[What is expected]:
Lines from the one containing "Copy the contents" to the end of the entries below must be reproduced exactly, with both end lines kept and no other line added.

[Given entries]:
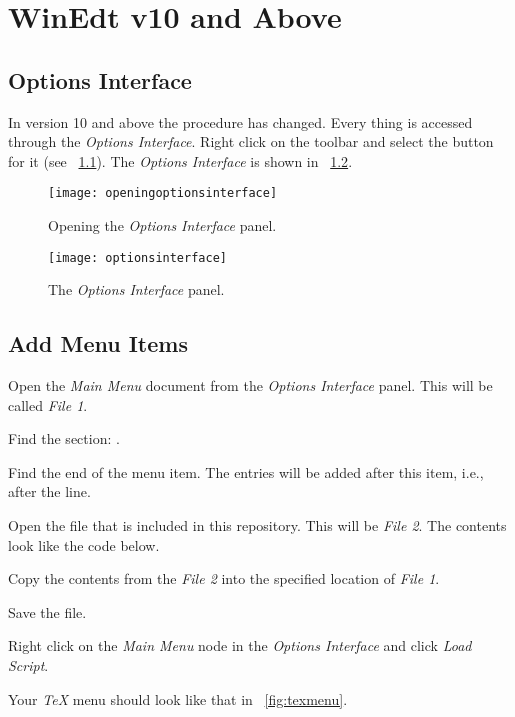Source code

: \chapter{WinEdt v10 and Above}
\section{Options Interface}
In version 10 and above the procedure has changed.  Every thing is accessed through the \textit{Options Interface}.  Right click on the toolbar and select the button for it (see \figurename~\ref{fig:openingoptionsinterface}).  The \textit{Options Interface} is shown in \figurename~\ref{fig:optionsinterface}.
\begin{figure}
	\centering
	\texttt{[image: openingoptionsinterface]}
	\caption[Opening the \textit{Options Interface} panel]{Opening the \textit{Options Interface} panel.}
	\label{fig:openingoptionsinterface}
\end{figure}

\begin{figure}
	\centering
	\texttt{[image: optionsinterface]}
	\caption[The \textit{Options Interface} panel]{The \textit{Options Interface} panel.}
	\label{fig:optionsinterface}
\end{figure}


\section{Add Menu Items}
\label{sec:addmenuitems}
\begin{numberedlist}
	\item Open the \textit{Main Menu} document from the \textit{Options Interface} panel.  This will be called \emph{File 1}.
	\item Find the section: .
	\item Find the end of the  menu item.  The entries will be added after this item, i.e., after the  line.
	\item Open the file  that is included in this repository.  This will be \emph{File 2}.  The contents look like the code below.
	\item Copy the contents from the \emph{File 2} into the specified location of \emph{File 1}.
	\item Save the file.
	\item Right click on the \emph{Main Menu} node in the \emph{Options Interface} and click \emph{Load Script}.
	\item Your \emph{TeX} menu should look like that in \figurename~\ref{fig:texmenu}.
\end{numberedlist}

[Result for this exercise]:
	\item Copy the contents from the \emph{File 2} into the specified location of \emph{File 1}.
	\item Save the file.
	\item Right click on the \emph{Main Menu} node in the \emph{Options Interface} and click \emph{Load Script}.
	\item Your \emph{TeX} menu should look like that in \figurename~\ref{fig:texmenu}.
\end{numberedlist}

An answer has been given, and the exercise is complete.